Un promoteur peut, en revanche, être détenteur d’une carte professionnelle, directement ou indirectement, au travers d’une filiale, et avoir ainsi recours à des agents commerciaux. Cette solution, juridiquement licite, n’est pas très courante, dans la mesure où elle implique des coûts importants de structure à amortir, et une maîtrise de la profession d’agent immobilier, une animation d’équipes…
L’évolution du marché immobilier, les difficultés rencontrées pour parvenir à une commercialisation rapide des programmes immobiliers, pour les raisons que l’on connaît, ont conduit plus récemment,
les promoteurs à se tourner – à nouveau – vers les agents immobiliers. Sur un plan juridique, le mandat conclu entre un promoteur et un agent immobilier répond aux mêmes conditions qu’un mandat « classique ».
Il existe cependant une particularité. Chacun sait que dans un mandat « classique » l’agent immobilier ne peut recevoir la moindre rémunération avant que l’opération ne soit effectivement conclue. L’article 6-I alinéa 7 de la loi Hoguet prévoit en effet que, lorsque le mandant (en l’occurrence ici le promoteur) agit dans le cadre de ses activités professionnelles, tout ou partie des honoraires qui sont à sa charge peuvent être exigés par les agents immobiliers avant qu’une opération n’ait été effectivement conclue et constatée.

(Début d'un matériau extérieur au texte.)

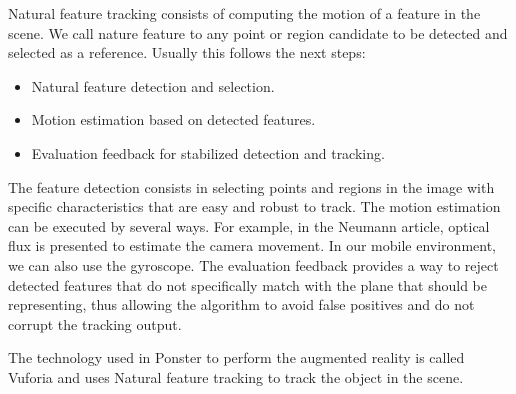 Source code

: Natural feature tracking consists of computing the motion of a feature in the
scene\cite{neumann}. We call nature feature to any point or
region candidate to be detected and selected as a reference. Usually this
follows the next steps: 
\begin{itemize}
\item Natural feature detection and selection.
\item Motion estimation based on detected features.
\item Evaluation feedback for stabilized detection and tracking.
\end{itemize}
The feature detection consists in selecting points and regions in the image
with specific characteristics that are easy and robust to track. The motion
estimation can be executed by several ways. For example, in the Neumann
article\cite{neumann}, optical  
flux is presented to estimate the camera movement. In our mobile environment,
we can also use the gyroscope. The evaluation feedback provides a way to reject
detected features that do not specifically match with the plane that should be
representing, thus allowing the algorithm to avoid false positives and do not
corrupt the tracking output.

The technology used in Ponster to perform the augmented reality is called
Vuforia and uses Natural feature tracking to track the object in the scene. 

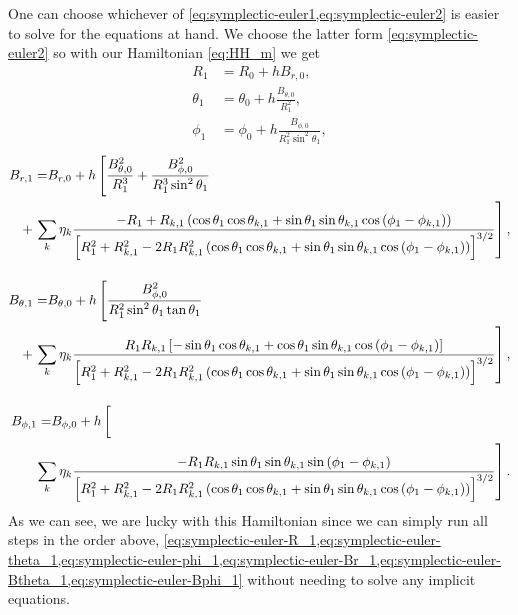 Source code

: One can choose whichever of \cref{eq:symplectic-euler1,eq:symplectic-euler2} is easier to solve for the equations at hand. We choose the latter form \cref{eq:symplectic-euler2} so with our Hamiltonian \cref{eq:HH_m} we get
\begin{align}
    R_1 &= R_0 + h B_{r,0} \label{eq:symplectic-euler-R_1}, \\[0.4cm]
    \theta_1 &= \theta_0 + h \frac{B_{\theta,0}}{R_1^2}, \label{eq:symplectic-euler-theta_1} \\[0.4cm]
    \phi_1 &= \phi_0 + h \frac{B_{\phi,0}}{R_1^2 \sin^2{\theta_1}}, \label{eq:symplectic-euler-phi_1}
\end{align}
\begin{align}    
    \begin{aligned}
        B_{r,1} = & B_{r,0} + h \left[ \frac{B_{\theta,0}^2}{R_1^3} + \frac{B_{\phi,0}^2}{R_1^3 \sin^2{\theta_1}} \right. \\
        & \hspace{-21.0pt} + \left. \sum\limits_{k} \eta_k \frac{-R_1 + R_{k,1} \left(\cos{\theta_1}\cos{\theta_{k,1}} + \sin{\theta_1}\sin{\theta_{k,1}}\cos{(\phi_1 - \phi_{k,1})}\right)}{\left[R_1^2 + R_{k,1}^2 -2 R_1 R_{k,1}^2 \left(\cos{\theta_1}\cos{\theta_{k,1}} + \sin{\theta_1}\sin{\theta_{k,1}}\cos{(\phi_1 - \phi_{k,1})} \right) \right]^{3/2}} \right] , \label{eq:symplectic-euler-Br_1}
    \end{aligned} \\[0.4cm]
    \begin{aligned}
        B_{\theta,1} = & B_{\theta,0} + h \left[ \frac{B_{\phi,0}^2}{R_1^2 \sin^2{\theta_1} \tan{\theta_1}} \right. \\
        & \hspace{-21.0pt} + \left. \sum\limits_{k} \eta_k \frac{R_1 R_{k,1} \left[-\sin{\theta_1}\cos{\theta_{k,1}} + \cos{\theta_1}\sin{\theta_{k,1}}\cos{(\phi_1 - \phi_{k,1})} \right]}{\left[R_1^2 + R_{k,1}^2 -2 R_1 R_{k,1}^2 \left(\cos{\theta_1}\cos{\theta_{k,1}} + \sin{\theta_1}\sin{\theta_{k,1}}\cos{(\phi_1 - \phi_{k,1})} \right) \right]^{3/2}} \right], \label{eq:symplectic-euler-Btheta_1}
    \end{aligned} \\[0.4cm]
    \begin{aligned}
        B_{\phi,1} = & B_{\phi,0} + h \left[ \vphantom{\frac12} \right.\\
        & \hspace{-21.0pt} \hphantom{+} \left. \sum\limits_{k} \eta_k \frac{- R_1 R_{k,1} \sin{\theta_1}\sin{\theta_{k,1}}\sin{(\phi_1 - \phi_{k,1})}}{\left[R_1^2 + R_{k,1}^2 -2 R_1 R_{k,1}^2 \left(\cos{\theta_1}\cos{\theta_{k,1}} + \sin{\theta_1}\sin{\theta_{k,1}}\cos{(\phi_1 - \phi_{k,1})} \right) \right]^{3/2}} \right]. \label{eq:symplectic-euler-Bphi_1}
    \end{aligned}
\end{align}
As we can see, we are lucky with this Hamiltonian since we can simply run all steps in the order above, \cref{eq:symplectic-euler-R_1,eq:symplectic-euler-theta_1,eq:symplectic-euler-phi_1,eq:symplectic-euler-Br_1,eq:symplectic-euler-Btheta_1,eq:symplectic-euler-Bphi_1} without needing to solve any implicit equations.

L’article 78-1 du décret d’application de la loi Hoguet apporte certaines précisions : l’agent immobilier a la possibilité d’insérer dans le mandat conclu avec un professionnel (un promoteur par exemple) une clause ayant pour objet les frais qu’il a exposés et les honoraires auxquels il peut prétendre pour ses diligences préalables à la conclusion de l’opération. La clause doit décrire « les modalités de calcul etde paiement des sommes dues au mandataire » et être rédigée sur le mandat en caractères très apparents.
En premier lieu il est évident que les honoraires applicables aux promoteurs, leurs modalités de calcul et de paiement doivent faire partie de la grille tarifaire de l’agent immobilier (affichage).

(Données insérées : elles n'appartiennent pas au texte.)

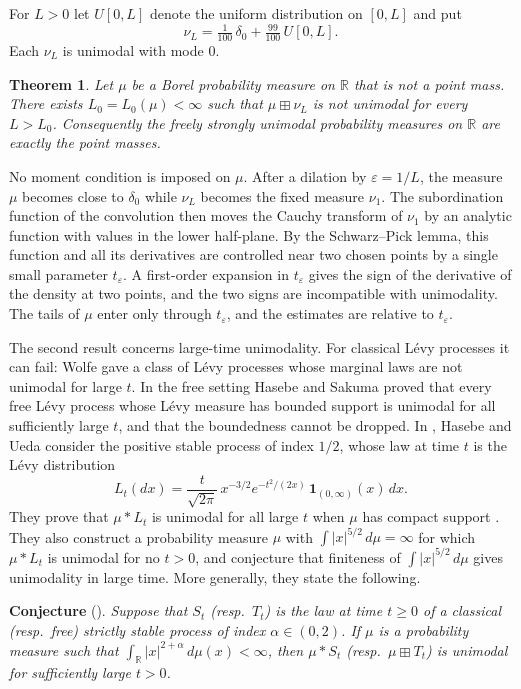 \documentclass[11pt]{amsart}
\numberwithin{equation}{section}
\newtheorem{theorem}{Theorem}[section]
\theoremstyle{definition}
\theoremstyle{remark}
\newcommand{\R}{\mathbb R}
\begin{document}
For $L>0$ let $U[0,L]$ denote the uniform distribution on $[0,L]$ and put
\[
\nu_L=\tfrac1{100}\,\delta_0+\tfrac{99}{100}\,U[0,L].
\]
Each $\nu_L$ is unimodal with mode $0$.

\begin{theorem}\label{thm:free}
Let $\mu$ be a Borel probability measure on $\R$ that is not a point mass. There exists $L_0=L_0(\mu)<\infty$ such that $\mu\boxplus\nu_L$ is not unimodal for every $L>L_0$. Consequently the freely strongly unimodal probability measures on $\R$ are exactly the point masses.
\end{theorem}

No moment condition is imposed on $\mu$. After a dilation by $\varepsilon=1/L$, the measure $\mu$ becomes close to $\delta_0$ while $\nu_L$ becomes the fixed measure $\nu_1$. The subordination function of the convolution then moves the Cauchy transform of $\nu_1$ by an analytic function with values in the lower half-plane. By the Schwarz--Pick lemma, this function and all its derivatives are controlled near two chosen points by a single small parameter $t_\varepsilon$. A first-order expansion in $t_\varepsilon$ gives the sign of the derivative of the density at two points, and the two signs are incompatible with unimodality. The tails of $\mu$ enter only through $t_\varepsilon$, and the estimates are relative to $t_\varepsilon$.

The second result concerns large-time unimodality. For classical L\'evy processes it can fail: Wolfe \cite{W78} gave a class of L\'evy processes whose marginal laws are not unimodal for large $t$. In the free setting Hasebe and Sakuma \cite{HS17} proved that every free L\'evy process whose L\'evy measure has bounded support is unimodal for all sufficiently large $t$, and that the boundedness cannot be dropped. In \cite[Section~5.2]{HU}, Hasebe and Ueda consider the positive stable process of index $1/2$, whose law at time $t$ is the L\'evy distribution
\[
L_t(dx)=\frac{t}{\sqrt{2\pi}}\,x^{-3/2}e^{-t^2/(2x)}\,\mathbf 1_{(0,\infty)}(x)\,dx .
\]
They prove that $\mu\ast L_t$ is unimodal for all large $t$ when $\mu$ has compact support \cite[Theorem~5.3]{HU}. They also construct a probability measure $\mu$ with $\int|x|^{5/2}\,d\mu=\infty$ for which $\mu\ast L_t$ is unimodal for no $t>0$, and conjecture that finiteness of $\int|x|^{5/2}\,d\mu$ gives unimodality in large time. More generally, they state the following.

\medskip
\noindent\textbf{Conjecture} (\cite[Conjecture~5.5]{HU}). \emph{Suppose that $S_t$ (resp.\ $T_t$) is the law at time $t\ge0$ of a classical (resp.\ free) strictly stable process of index $\alpha\in(0,2)$. If $\mu$ is a probability measure such that $\int_\R|x|^{2+\alpha}\,d\mu(x)<\infty$, then $\mu\ast S_t$ (resp.\ $\mu\boxplus T_t$) is unimodal for sufficiently large $t>0$.}
\medskip
\end{document}
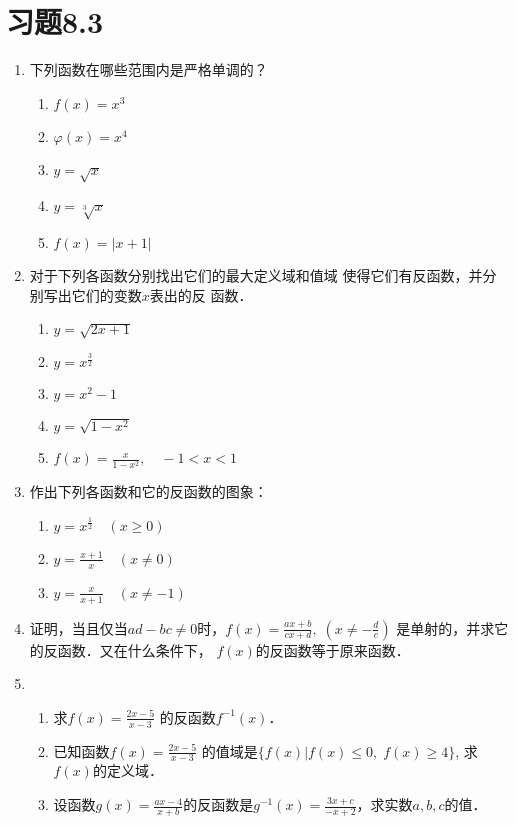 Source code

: \section*{习题8.3}
\begin{enumerate}
\item 下列函数在哪些范围内是严格单调的？
\begin{multicols}{2}
  \begin{enumerate}
    \item $f(x)=x^3$
    \item $\varphi(x)=x^4$
    \item $y=\sqrt{x}$
    \item $y=\sqrt[3]{x}$
    \item $f(x)=|x+1|$
\end{enumerate}  
\end{multicols}


\item 对于下列各函数分别找出它们的最大定义域和值域
使得它们有反函数，并分别写出它们的变数$x$表出的反
函数．
\begin{multicols}{2}
    \begin{enumerate}
      \item $y=\sqrt{2x+1}$
      \item $y=x^{\tfrac{3}{2}}$
      \item $y=x^2-1$
      \item $y=\sqrt{1-x^2}$
      \item $f(x)=\frac{x}{1-x^2},\quad -1<x<1$
  \end{enumerate}  
  \end{multicols}

\item 作出下列各函数和它的反函数的图象：
\begin{multicols}{2}
    \begin{enumerate}
      \item $y=x^{\tfrac{1}{2}}\quad (x\ge 0)$
      \item $y=\frac{x+1}{x}\quad (x\ne 0)$
      \item $y=\frac{x}{x+1}\quad (x\ne -1)$
  \end{enumerate}  
  \end{multicols}

\item 证明，当且仅当$ad-bc\ne 0$时，$f(x)=\frac{ax+b}{cx+d},\; \left(x\ne -\frac{d}{c}\right)$
是单射的，并求它的反函数．又在什么条件下，
$f(x)$的反函数等于原来函数．
\item \begin{enumerate}
\item 求$f(x)=\frac{2x-5}{x-3}$
的反函数$f^{-1}(x)$．
\item 已知函数$f(x)=\frac{2x-5}{x-3}$
的值域是$\{f(x)|f(x)\le 0,\; f(x)\ge 4\}$, 求$f(x)$的定义域．
\item 设函数$g(x)=\frac{ax-4}{x+b}$的反函数是$g^{-1}(x)=\frac{3x+c}{-x+2}$，求实数$a,b,c$的值．
\end{enumerate}


\end{enumerate}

Il est donc possible pour un agent immobilier de négocier avec le promoteur pour parvenir notamment à une prise en charge totale ou partielle des frais de publicité, marketing. Des honoraires peuvent être convenus avant que l’opération ne soit effectivement réalisée ; par exemple lors de la signature du contrat de réservation. La rédaction du décret est cependant peu satisfaisante. En effet, un doute subsiste pour savoir si des honoraires peuvent être perçus par l’agent immobilier au cas où l’opération n’est pas, en définitive, menée à son terme.

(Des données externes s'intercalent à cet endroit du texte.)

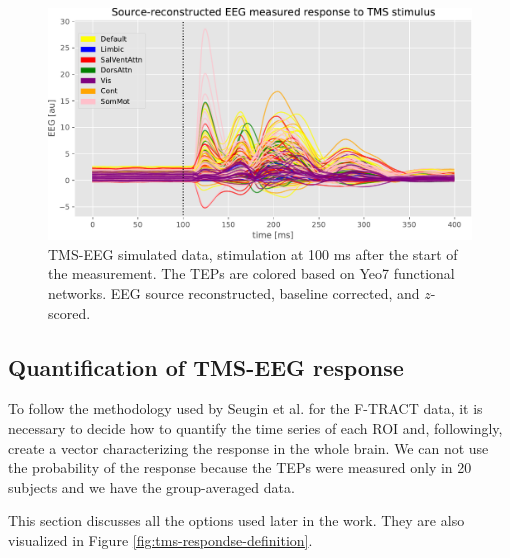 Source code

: \begin{figure}
    \centering
    \includegraphics[width=\textwidth]{images/nootebook_generated/pytepfit_results/simulated/200/not_over_threshold_nan/data.pdf}
    \caption[TMS-EEG simulated data]{TMS-EEG simulated data, stimulation at 100 ms after the start of the measurement. The TEPs are colored based on Yeo7 functional networks. EEG source reconstructed, baseline corrected, and $z$-scored.}
    \label{fig:tms-simulated-data}
\end{figure}

\subsection{Quantification of TMS-EEG response}

To follow the methodology used by Seugin et al. for the F-TRACT data, it is necessary to decide how to quantify the time series of each ROI and, followingly, create a vector characterizing the response in the whole brain. We can not use the probability of the response because the TEPs were measured only in 20 subjects and we have the group-averaged data.

This section discusses all the options used later in the work. They are also visualized in Figure \ref{fig:tms-respondse-definition}.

En ce cas, et en dépit des mentions portées au mandat, l’agent immobilier peut-il conserver les honoraires qu’il a perçus par avance ? Si l’on s’arrête à l’esprit du texte, il convient de répondre par l’affirmative, tout particulièrement s’il est précisé dans le mandat que les frais et honoraires perçus par l’agent immobilier avant que l’opération ne soit effectivement conclue correspondent à des frais de prospection, de démarches, de publicité, de marketing, etc.
Les agents immobiliers sont donc invités à adapter leur mandat lorsqu’ils s’adressent à des promoteurs. Le marché le permet, sans doute… pour l’instant.
Alain Cohen-Boulakia
Avocat à la Cour d’appel de Montpellier depuis 1980 Alain COHEN-BOULAKIA s’est forgé une solide expérience en Droit de la Distribution (Franchise, Concession, Agents commerciaux, Coopérative de détaillants …) et en Droit Immobilier (Copropriété, Baux commerciaux, Rcp des professionnels de l’immobilier, Application de la loi Hoguet …).
Il est membre du collège des experts de la Fédération Française de la Franchise (FFF) et du Conseil Québécois de la Franchise (CQF).
Alain COHEN-BOULAKIA est également Professeur à l’ICH ; il intervient dans de nombreux colloques et séminaires en droit immobilier ainsi qu’en droit de la franchise.